Sunday, October 2nd, 2011

Scott Adams (Dilbert) predicts that confiscatory taxes will soon drive the rich into the sea — to seasteads, that is:

In the old days, every member of the middle class thought he or she had a chance of becoming rich. In that sort of optimistic environment, you don’t want to urinate in the pool that you hope to someday swim in. But lately there’s more fatalism in the air, thanks to our crushing debt and the hobo militias that I assume are forming all over the country. The middle class will soon trade their unrealistic dreams of wealth for the opportunity to transfer money from total strangers to themselves — a process often referred to as fairness. That’s when the rich will get serious about an escape plan, just like the brave little sea creatures billions of years ago.

But where can the rich go? Their choices include nations that have swarms of malaria-infested mosquitoes, bad TV, deadly climates, decapitation issues, French people, bland food and other signs of inhospitableness. When you consider these factors plus wars, pollution, terrorism, floods, droughts, earthquakes and tornadoes, I think you’ll agree that most of the surveyed land on Earth is unfit for fancy people.

This is where technology trends come in. We’ve already entered the era of megaships, including plans for island-size vessels with permanent homes and businesses. We’ll soon see rapid advances in high-speed Internet for seafaring vessels, floating fisheries, hydroponic gardens, energy generated from waves, and desalination. The only other element needed to trigger mass migration of the wealthy to the oceans is a financial motive. If a billionaire can escape taxation by leaving his dirt-based country behind, he’ll save more than enough money to pay for his floating fortress of awesomeness.

Out at sea, you can declare your own sovereign state or form alliances with other island-vessels. Taxes would be a thing of the past. Any government-like decisions can be handled through a Facebook page. The only downside would be listening to Ron Paul nagging you to use Twitter instead to keep government small.
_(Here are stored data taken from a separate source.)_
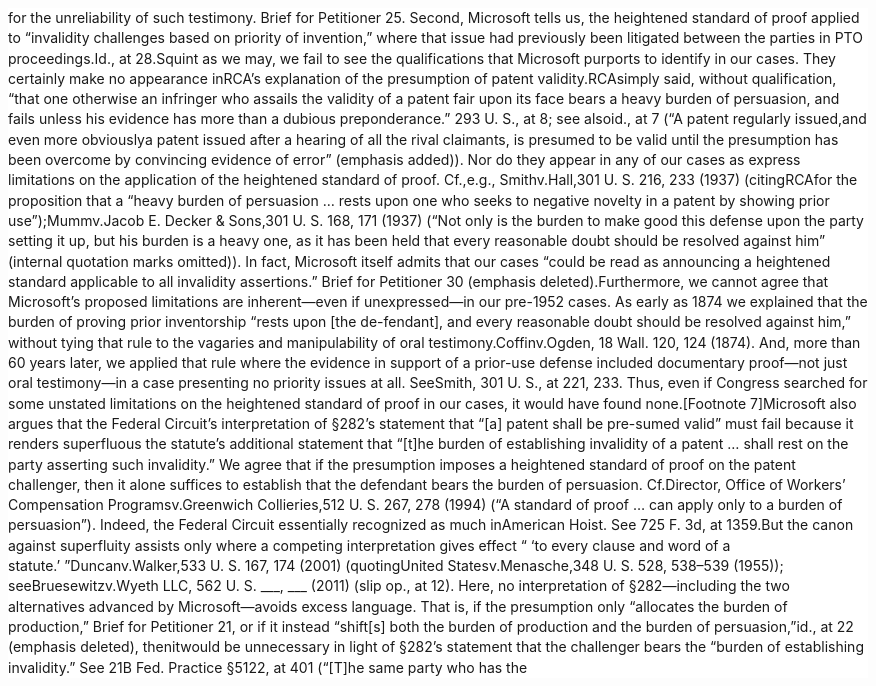 for the unreliability of such testimony. Brief for Petitioner 25.
Second, Microsoft tells us, the heightened standard of proof
applied to “invalidity challenges based on priority of invention,”
where that issue had previously been litigated between the parties
in PTO proceedings.Id., at 28.Squint as we may, we fail to see the
qualifications that Microsoft purports to identify in our cases.
They certainly make no appearance inRCA’s explanation of
the presumption of patent validity.RCAsimply said,
without qualification, “that one otherwise an infringer who assails
the validity of a patent fair upon its face bears a heavy burden of
persuasion, and fails unless his evidence has more than a dubious
preponderance.” 293 U. S., at 8; see alsoid., at 7 (“A
patent regularly issued,and even more obviouslya patent
issued after a hearing of all the rival claimants, is presumed to
be valid until the presumption has been overcome by convincing
evidence of error” (emphasis added)). Nor do they appear in any of
our cases as express limitations on the application of the
heightened standard of proof. Cf.,e.g., Smithv.Hall,301
U. S. 216, 233 (1937) (citingRCAfor the proposition
that a “heavy burden of persuasion … rests upon one who seeks to
negative novelty in a patent by showing prior use”);Mummv.Jacob E. Decker & Sons,301 U. S. 168, 171
(1937) (“Not only is the burden to make good this defense upon the
party setting it up, but his burden is a heavy one, as it has been
held that every reasonable doubt should be resolved against him”
(internal quotation marks omitted)). In fact, Microsoft itself
admits that our cases “could be read as announcing a heightened
standard applicable to all invalidity assertions.” Brief for
Petitioner 30 (emphasis deleted).Furthermore, we cannot agree that Microsoft’s
proposed limitations are inherent—even if unexpressed—in our
pre-1952 cases. As early as 1874 we explained that the burden of
proving prior inventorship “rests upon [the de-fendant], and every
reasonable doubt should be resolved against him,” without tying
that rule to the vagaries and manipulability of oral testimony.Coffinv.Ogden, 18 Wall. 120, 124 (1874). And,
more than 60 years later, we applied that rule where the evidence
in support of a prior-use defense included documentary proof—not
just oral testimony—in a case presenting no priority issues at all.
SeeSmith, 301 U. S., at 221, 233. Thus, even if Congress
searched for some unstated limitations on the heightened standard
of proof in our cases, it would have found none.[Footnote 7]Microsoft also argues that the Federal
Circuit’s interpretation of §282’s statement that “[a] patent shall
be pre-sumed valid” must fail because it renders superfluous the
statute’s additional statement that “[t]he burden of establishing
invalidity of a patent … shall rest on the party asserting such
invalidity.” We agree that if the presumption imposes a heightened
standard of proof on the patent challenger, then it alone suffices
to establish that the defendant bears the burden of persuasion. Cf.Director, Office of Workers’ Compensation Programsv.Greenwich Collieries,512 U. S. 267, 278
(1994) (“A standard of proof … can apply only to a burden of
persuasion”). Indeed, the Federal Circuit essentially recognized as
much inAmerican Hoist. See 725 F. 3d, at 1359.But the canon against superfluity assists only
where a competing interpretation gives effect “ ‘to every
clause and word of a statute.’ ”Duncanv.Walker,533
U. S. 167, 174 (2001) (quotingUnited Statesv.Menasche,348 U. S. 528, 538–539
(1955)); seeBruesewitzv.Wyeth LLC, 562 U. S.
___, ___ (2011) (slip op., at 12). Here, no interpretation of
§282—including the two alternatives advanced by Microsoft—avoids
excess language. That is, if the presumption only “allocates the
burden of production,” Brief for Petitioner 21, or if it instead
“shift[s] both the burden of production and the burden of
persuasion,”id., at 22 (emphasis deleted), thenitwould be unnecessary in light of §282’s statement that
the challenger bears the “burden of establishing invalidity.” See
21B Fed. Practice §5122, at 401 (“[T]he same party who has the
Pirates would be a cause of concern, obviously. But if a billionaire has enough money to buy an island-size vessel, he probably has enough to outfit it with a drone air force, radar, sonar, laser guns, torpedoes, ship-to-ship missiles, and other technology so cool that just thinking about it raises my testosterone count.

Comments

  1. It must be a irrevocable law of man that any sufficiently complex secular ideology is doomed to eventual disintegration into a utopian fantasy eschatology where the state is doomed to wither away.

  2. Remnant says:

    Moldbug demolished — fairly conclusively in my view — the idea that seasteading offers any sort of hope for people to escape from government coercion. It is not that they will themselves need some form of internal government which could well descend into high taxes etc. No, it is that if the government ever feels that seasteading is a threat to it — and I would count threats to its pocketbook such as mass tax avoidance by the rich — it will use violence and coercion against the seasteaders to essentially restore the status quo. You can run but you can’t hide.

  3. Summary of what Mencius Moldbug has taught us about libertarian getaways so far:

    charter city == colony
    seastead == naval live-fire target

  4. Alrenous says:

    How easy do you suppose it would be to have a seastead sink ‘mysteriously’? The elites don’t need to resort to that too much domestically anymore, but I recall instances of foreign assassinations.